Working data>
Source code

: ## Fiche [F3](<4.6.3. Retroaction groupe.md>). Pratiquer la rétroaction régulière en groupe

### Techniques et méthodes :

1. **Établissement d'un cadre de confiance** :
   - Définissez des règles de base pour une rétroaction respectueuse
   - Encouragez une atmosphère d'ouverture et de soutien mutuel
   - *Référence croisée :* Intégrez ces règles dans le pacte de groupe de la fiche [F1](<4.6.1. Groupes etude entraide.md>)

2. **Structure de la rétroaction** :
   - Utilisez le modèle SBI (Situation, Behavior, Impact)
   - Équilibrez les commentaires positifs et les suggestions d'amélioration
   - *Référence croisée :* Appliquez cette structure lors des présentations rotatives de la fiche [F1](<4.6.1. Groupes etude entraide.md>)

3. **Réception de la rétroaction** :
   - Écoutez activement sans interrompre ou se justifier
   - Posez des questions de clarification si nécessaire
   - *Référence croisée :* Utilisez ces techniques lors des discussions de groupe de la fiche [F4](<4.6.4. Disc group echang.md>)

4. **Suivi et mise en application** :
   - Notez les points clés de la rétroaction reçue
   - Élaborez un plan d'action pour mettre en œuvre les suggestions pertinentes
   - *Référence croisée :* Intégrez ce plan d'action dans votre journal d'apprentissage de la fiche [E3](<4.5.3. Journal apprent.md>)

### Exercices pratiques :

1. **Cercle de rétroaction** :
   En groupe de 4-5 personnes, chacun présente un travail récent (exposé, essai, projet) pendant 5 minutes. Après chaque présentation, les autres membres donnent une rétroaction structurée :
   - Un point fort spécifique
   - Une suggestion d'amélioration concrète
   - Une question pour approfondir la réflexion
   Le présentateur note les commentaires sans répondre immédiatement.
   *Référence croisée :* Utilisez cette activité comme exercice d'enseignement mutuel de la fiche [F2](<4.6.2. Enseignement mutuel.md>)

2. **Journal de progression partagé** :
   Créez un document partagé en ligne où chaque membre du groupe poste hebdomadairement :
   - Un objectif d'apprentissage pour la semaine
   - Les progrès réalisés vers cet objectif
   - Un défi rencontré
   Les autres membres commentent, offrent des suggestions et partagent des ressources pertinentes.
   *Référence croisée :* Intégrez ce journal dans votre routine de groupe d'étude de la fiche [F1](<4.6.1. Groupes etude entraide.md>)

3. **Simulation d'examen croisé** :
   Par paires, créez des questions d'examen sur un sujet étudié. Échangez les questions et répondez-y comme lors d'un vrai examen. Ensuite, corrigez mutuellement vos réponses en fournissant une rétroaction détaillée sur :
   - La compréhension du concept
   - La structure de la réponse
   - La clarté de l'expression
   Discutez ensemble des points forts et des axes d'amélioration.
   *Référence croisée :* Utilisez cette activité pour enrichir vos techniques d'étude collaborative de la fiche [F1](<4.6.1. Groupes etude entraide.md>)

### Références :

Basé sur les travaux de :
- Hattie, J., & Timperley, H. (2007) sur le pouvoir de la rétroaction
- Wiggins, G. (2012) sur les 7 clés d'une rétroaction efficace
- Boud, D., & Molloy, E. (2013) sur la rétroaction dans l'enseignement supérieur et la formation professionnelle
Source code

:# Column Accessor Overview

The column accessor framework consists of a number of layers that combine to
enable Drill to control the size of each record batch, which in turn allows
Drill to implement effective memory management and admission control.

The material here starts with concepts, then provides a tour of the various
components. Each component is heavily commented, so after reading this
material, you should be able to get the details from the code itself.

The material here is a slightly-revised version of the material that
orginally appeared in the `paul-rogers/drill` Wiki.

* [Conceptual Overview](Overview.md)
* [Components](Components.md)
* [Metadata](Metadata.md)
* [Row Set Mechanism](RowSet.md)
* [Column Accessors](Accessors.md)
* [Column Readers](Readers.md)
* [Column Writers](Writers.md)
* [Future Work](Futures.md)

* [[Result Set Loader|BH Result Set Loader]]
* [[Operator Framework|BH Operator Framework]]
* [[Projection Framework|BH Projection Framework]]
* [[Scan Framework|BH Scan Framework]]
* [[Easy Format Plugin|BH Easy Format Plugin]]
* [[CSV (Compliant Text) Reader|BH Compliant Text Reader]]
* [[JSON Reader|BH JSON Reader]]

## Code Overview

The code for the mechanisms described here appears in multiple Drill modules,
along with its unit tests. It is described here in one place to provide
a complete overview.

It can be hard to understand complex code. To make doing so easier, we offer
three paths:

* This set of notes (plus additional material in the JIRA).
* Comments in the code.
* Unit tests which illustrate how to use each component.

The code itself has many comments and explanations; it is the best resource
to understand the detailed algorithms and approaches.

Exercise directions> Begin at the first line of the material and transcribe each line exactly. End with the line containing "- *Référence croisée :* Appliquez", and give nothing else.

Exercise answer>
Source code

: ## Fiche [F3](<4.6.3. Retroaction groupe.md>). Pratiquer la rétroaction régulière en groupe

### Techniques et méthodes :

1. **Établissement d'un cadre de confiance** :
   - Définissez des règles de base pour une rétroaction respectueuse
   - Encouragez une atmosphère d'ouverture et de soutien mutuel
   - *Référence croisée :* Intégrez ces règles dans le pacte de groupe de la fiche [F1](<4.6.1. Groupes etude entraide.md>)

2. **Structure de la rétroaction** :
   - Utilisez le modèle SBI (Situation, Behavior, Impact)
   - Équilibrez les commentaires positifs et les suggestions d'amélioration
   - *Référence croisée :* Appliquez cette structure lors des présentations rotatives de la fiche [F1](<4.6.1. Groupes etude entraide.md>)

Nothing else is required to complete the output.